Maximilian Krah zu Gast in Schnellroda bei Götz Kubitschek und Ellen Kositza.
(Quelle: Screenshot)
Seit Mai wirbt der neurechte Stratege Götz Kubitschek für einen Showdown in Wild-West-Manier: Maximilian Krah vs. Martin Sellner. Der eine AfD-Spitzenpolitiker und Autor in Kubitscheks Antaios-Verlag, der andere, ehemalige Kopf der Identitären Bewegung im deutschsprachigen Raum und ebenfalls Autor im Antaios-Verlag. Doch dazu wird es nicht kommen. Die Absage verkündete Kubitschek betont nüchtern auf seinem Blog: „Martin Sellner und Maximilian Krah werden im Rahmen des Antaios-Sommerfests in Schnellroda keine Debatte auf öffentlichem Podium führen“. Also nur eine Absage eines Streitgesprächs? Mit Nichten!

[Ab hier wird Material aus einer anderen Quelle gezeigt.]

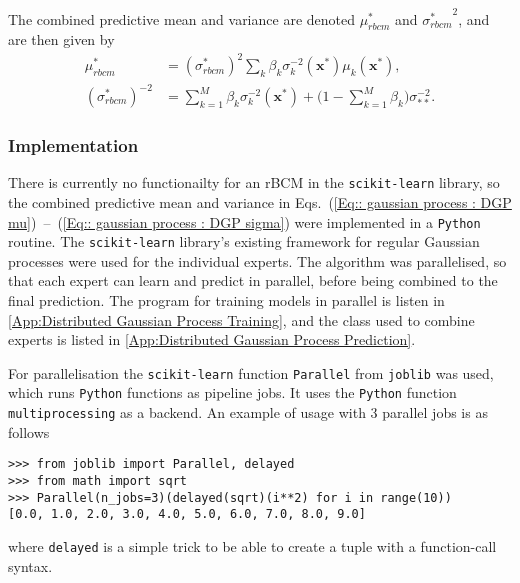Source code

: \documentclass[twoside,english]{uiofysmaster}
\begin{document}
{The combined predictive mean and variance are denoted $\mu_{rbcm}^*$ and ${\sigma^*_{rbcm}}^2$, and are then given by
\begin{align}
\mu^*_{rbcm} &= (\sigma^*_{rbcm})^2 \sum_k \beta_k \sigma_k^{-2} (\textbf{x}^*) \mu_k (\textbf{x}^*),\label{Eq:: gaussian process : DGP mu} \\
(\sigma^*_{rbcm})^{-2} &= \sum_{k=1}^M \beta_k \sigma_k^{-2} (\textbf{x}^*) + \big(1 - \sum_{k=1}^M \beta_k \big) \sigma_{**}^{-2}.\label{Eq:: gaussian process : DGP sigma}
\end{align}


\subsubsection{Implementation}

There is currently no functionailty for an rBCM in the \verb|scikit-learn| library, so the combined predictive mean and variance in Eqs.~(\ref{Eq:: gaussian process : DGP mu})~--~(\ref{Eq:: gaussian process : DGP sigma}) were implemented in a \verb|Python| routine. The \verb|scikit-learn| library's existing framework for regular Gaussian processes were used for the individual experts. The algorithm was parallelised, so that each expert can learn and predict in parallel, before being combined to the final prediction. The program for training models in parallel is listen in \autoref{App:Distributed Gaussian Process Training}, and the class used to combine experts is listed in \autoref{App:Distributed Gaussian Process Prediction}.  


For parallelisation the \verb|scikit-learn| function \verb|Parallel| from \verb|joblib| was used, which runs \verb|Python| functions as pipeline jobs. It uses the \verb|Python| function \verb|multiprocessing| as a backend. An example of usage with 3 parallel jobs is as follows
\begin{lstlisting}
>>> from joblib import Parallel, delayed
>>> from math import sqrt
>>> Parallel(n_jobs=3)(delayed(sqrt)(i**2) for i in range(10))
[0.0, 1.0, 2.0, 3.0, 4.0, 5.0, 6.0, 7.0, 8.0, 9.0]
\end{lstlisting}
where \verb|delayed| is a simple trick to be able to create a tuple with a function-call syntax.


}
\end{document}
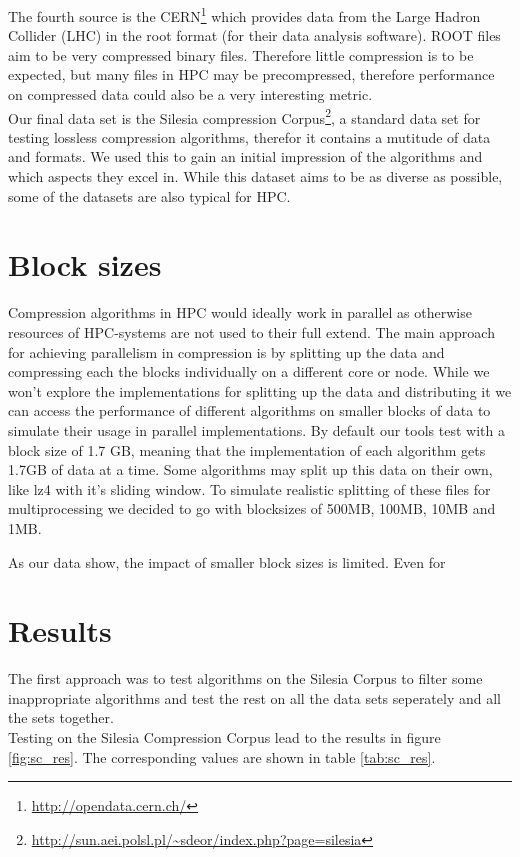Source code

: \documentclass[
	12pt,
	a4paper,
	BCOR10mm,
	DIV14,
	listof=totoc,
	bibliography=totoc,
	headsepline
]{scrreprt}
\begin{document}
The fourth source is the CERN\footnote{\url{http://opendata.cern.ch/}} which provides data from the Large Hadron Collider (LHC) in the root format (for their data analysis software).
ROOT files aim to be very compressed binary files. Therefore little compression is to be expected, but many files in HPC may be precompressed, therefore performance on compressed data could also be a very interesting metric.
\\

Our final data set is the Silesia compression Corpus\footnote{\url{http://sun.aei.polsl.pl/~sdeor/index.php?page=silesia}}, a standard data set for testing lossless compression algorithms, therefor it contains a mutitude of data and formats. We used this to gain an initial impression of the algorithms and which aspects they excel in. While this dataset aims to be as diverse as possible, some of the datasets are also typical for HPC.
\\

\newpage
\section*{Block sizes}
Compression algorithms in HPC would ideally work in parallel as otherwise resources of HPC-systems are not used to their full extend.
The main approach for achieving parallelism in compression is by splitting up the data and compressing each the blocks individually on a different core or node.
While we won't explore the implementations for splitting up the data and distributing it we can access the performance of different algorithms on smaller blocks of data to simulate their usage in parallel implementations.
By default our tools test with a block size of 1.7 GB, meaning that the implementation of each algorithm gets 1.7GB of data at a time. 
Some algorithms may split up this data on their own, like lz4 with it's sliding window. %
To simulate realistic splitting of these files for multiprocessing we decided to go with blocksizes of 500MB, 100MB, 10MB and 1MB.


As our data show, the impact of smaller block sizes is limited. Even for %


\section{Results}
The first approach was to test algorithms on the Silesia Corpus to filter some inappropriate algorithms and test the rest on all the data sets seperately and all the sets together.
\\
Testing on the Silesia Compression Corpus lead to the results in figure \ref{fig:sc_res}. 
The corresponding values are shown in table \ref{tab:sc_res}. \\
\end{document}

Die Absage eines Streitgesprächs
Im Richtungsstreit geht es um viel mehr: Ob Schnellroda als „geistiges Vorfeld der AfD“ fortbesteht, die „Mosaik-Rechte“, ein wesentlicher Erfolgsfaktor des rechtsextremen Lagers, zerbricht und vor allem, ob die AfD ihr menschenfeindliches „Remigration-Konzept“ entschärft, um bessere Chancen zu haben, ein mögliches Verbotsverfahren zu überstehen. Aber der Reihe nach.
Die Streitlinie
Vergangene Woche entschied das Bundesverwaltungsgericht (BVerwG) in Leipzig, dass das rechtsextreme Compact-Magazin nicht verboten wird. „Das Grundgesetz garantiert auch den Feinden der Freiheit die Meinungs- und Pressefreiheit“ urteilte das Gericht. Ein Sieg für das Compact-Magazin, die AfD und die Neue Rechte – oder doch vielleicht ein Pyrrhussieg? Denn anders als in den Urteilsbegründungen, wie vom OVG Münster, die die Beobachtung der AfD durch den Verfassungsschutz als zulässig bewertete, benennt das BVerwG Leipzig in ihrer Pressemitteilung explizit das Remigrations-Konzept von Martin Sellner als Verstoß gegen die Menschenwürde und das Demokratieprinzip. Bislang taten dies Gerichte nur implizit.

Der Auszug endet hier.